A las once abrió el restaurante chino. Birgitta Roslin entró y se sentó a la misma mesa que la vez anterior. Observó las lámparas que colgaban sobre las mesas. Eran de un material transparente, un plástico muy fino, como si quisieran imitar los farolillos de papel. Eran alargados, como cilindros, y de la base colgaban cuatro cintas rojas.

A raíz de su visita a la comisaría sabía que debían medir diecinueve centímetros de largo. Iban prendidas a la lamparilla por un pequeño gancho que se introducía por el agujero de uno de los extremos de la cinta.

La joven que hablaba mal el sueco se acercó a su mesa con el menú. Le sonrió a Birgitta, pues la había reconocido. La jueza eligió el bufé, aunque no tenía hambre. Los platos que había para elegir en el expositor le daban la posibilidad de dar una vuelta por el local. Encontró lo que buscaba en una mesa para dos, situada en un rincón del fondo. A la lamparilla que colgaba sobre la mesa le faltaba una de las cintas rojas.

Se quedó petrificada y contuvo la respiración.

«A esta mesa se sentó alguien», se dijo. «En el rincón más oscuro del restaurante.
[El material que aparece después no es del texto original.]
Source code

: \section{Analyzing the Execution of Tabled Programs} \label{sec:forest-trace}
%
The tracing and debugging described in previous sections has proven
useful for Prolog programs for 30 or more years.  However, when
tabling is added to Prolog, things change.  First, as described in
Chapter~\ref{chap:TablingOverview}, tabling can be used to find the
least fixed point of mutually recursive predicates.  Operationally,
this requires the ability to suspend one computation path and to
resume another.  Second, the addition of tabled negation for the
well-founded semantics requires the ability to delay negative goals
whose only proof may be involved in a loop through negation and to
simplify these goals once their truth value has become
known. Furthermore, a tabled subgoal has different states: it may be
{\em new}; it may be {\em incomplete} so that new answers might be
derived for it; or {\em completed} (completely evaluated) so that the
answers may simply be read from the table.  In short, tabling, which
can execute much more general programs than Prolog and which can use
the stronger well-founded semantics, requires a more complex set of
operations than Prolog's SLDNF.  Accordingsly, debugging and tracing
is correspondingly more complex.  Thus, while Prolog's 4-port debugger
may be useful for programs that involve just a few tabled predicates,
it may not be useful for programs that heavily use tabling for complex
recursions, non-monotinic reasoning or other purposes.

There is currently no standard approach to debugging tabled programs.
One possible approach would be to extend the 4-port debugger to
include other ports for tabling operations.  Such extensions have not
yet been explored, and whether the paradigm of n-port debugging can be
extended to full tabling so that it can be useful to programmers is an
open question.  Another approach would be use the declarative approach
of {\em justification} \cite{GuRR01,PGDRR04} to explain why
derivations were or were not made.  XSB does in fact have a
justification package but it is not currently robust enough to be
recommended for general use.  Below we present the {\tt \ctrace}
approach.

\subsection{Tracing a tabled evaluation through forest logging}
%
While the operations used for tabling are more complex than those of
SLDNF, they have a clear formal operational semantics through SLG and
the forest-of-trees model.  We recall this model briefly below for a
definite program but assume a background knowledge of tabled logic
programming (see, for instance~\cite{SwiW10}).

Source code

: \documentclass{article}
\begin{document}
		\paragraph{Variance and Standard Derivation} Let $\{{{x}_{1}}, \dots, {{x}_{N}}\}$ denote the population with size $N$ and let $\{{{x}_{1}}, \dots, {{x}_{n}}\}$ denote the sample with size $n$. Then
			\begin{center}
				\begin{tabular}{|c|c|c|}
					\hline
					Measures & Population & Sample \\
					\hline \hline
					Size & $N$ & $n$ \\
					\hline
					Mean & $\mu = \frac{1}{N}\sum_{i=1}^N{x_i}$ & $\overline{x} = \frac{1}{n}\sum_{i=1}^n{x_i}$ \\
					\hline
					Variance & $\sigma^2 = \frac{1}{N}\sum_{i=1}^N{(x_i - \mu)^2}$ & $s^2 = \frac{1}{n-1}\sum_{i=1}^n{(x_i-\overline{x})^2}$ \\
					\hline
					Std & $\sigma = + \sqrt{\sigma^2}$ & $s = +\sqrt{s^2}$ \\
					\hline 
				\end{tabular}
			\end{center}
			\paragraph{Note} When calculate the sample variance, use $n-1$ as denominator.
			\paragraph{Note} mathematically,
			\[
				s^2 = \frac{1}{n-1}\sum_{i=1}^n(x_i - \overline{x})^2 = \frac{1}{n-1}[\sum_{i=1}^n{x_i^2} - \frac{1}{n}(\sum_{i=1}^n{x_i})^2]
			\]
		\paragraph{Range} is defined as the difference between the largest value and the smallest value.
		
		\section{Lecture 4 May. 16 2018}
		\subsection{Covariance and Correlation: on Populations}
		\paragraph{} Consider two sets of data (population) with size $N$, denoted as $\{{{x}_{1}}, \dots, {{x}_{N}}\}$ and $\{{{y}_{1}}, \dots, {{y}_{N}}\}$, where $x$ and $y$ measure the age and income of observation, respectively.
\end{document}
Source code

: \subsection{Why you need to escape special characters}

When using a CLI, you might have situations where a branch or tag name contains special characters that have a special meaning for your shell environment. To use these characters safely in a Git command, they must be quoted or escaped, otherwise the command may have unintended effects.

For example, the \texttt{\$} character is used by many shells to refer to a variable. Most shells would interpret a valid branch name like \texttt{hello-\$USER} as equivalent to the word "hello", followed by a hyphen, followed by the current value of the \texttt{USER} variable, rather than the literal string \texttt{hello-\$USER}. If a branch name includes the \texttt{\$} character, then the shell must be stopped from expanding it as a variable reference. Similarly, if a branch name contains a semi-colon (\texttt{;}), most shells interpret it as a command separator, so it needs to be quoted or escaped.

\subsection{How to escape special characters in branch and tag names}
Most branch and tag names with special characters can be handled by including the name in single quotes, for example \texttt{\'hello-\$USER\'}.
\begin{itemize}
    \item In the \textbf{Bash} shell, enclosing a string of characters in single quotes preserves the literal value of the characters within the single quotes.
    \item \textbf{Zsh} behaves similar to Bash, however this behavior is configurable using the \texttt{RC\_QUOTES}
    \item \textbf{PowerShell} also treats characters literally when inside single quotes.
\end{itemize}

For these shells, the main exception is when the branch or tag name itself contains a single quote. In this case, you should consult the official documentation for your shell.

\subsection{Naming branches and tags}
De aquí se levantó, dejó el establecimiento y se dirigió a Hesjövallen.»

Miró a su alrededor. La joven seguía sonriendo. Desde la cocina se oían voces de gente que hablaba en chino.

Pensó que ni ella ni la policía podrían comprender nada de lo que había sucedido. Aquello tenía mucha más envergadura, era más profundo y misterioso de lo que habían imaginado.

En realidad, no sabían nada en absoluto.

Segunda parte Niggers and chinks (1863)

Sopla helado el viento del oeste.

Se oyen en el aire los graznidos de las ocas,

luna escarchada del amanecer.

Luna escarchada del amanecer,

retumban los cascos de los caballos,

sordo es el resonar de la trompeta.

Mao Zedong,

«El paso de Lushan» (fragmento), 1935

El camino a Cantón

10

Sucedió durante la estación más calurosa del año 1863. Y el segundo día del largo periplo de San y sus hermanos hacia la costa y la ciudad de Cantón. Aquella mañana, muy temprano, llegaron a una encrucijada donde hallaron tres cabezas clavadas en sendas varas de bambú incrustadas en la tierra. Resultaba imposible deducir cuánto tiempo llevaban allí expuestas. Wu, que era el más joven de los hermanos, creía que como mínimo una semana, pues los ojos y grandes porciones de las mejillas se veían ya picoteadas por los cuervos. Guo Si, el mayor, decía que parecían cortadas hacía tan sólo unos días, pues creía ver un resto del horror ante la muerte en la quejumbrosa expresión de sus bocas.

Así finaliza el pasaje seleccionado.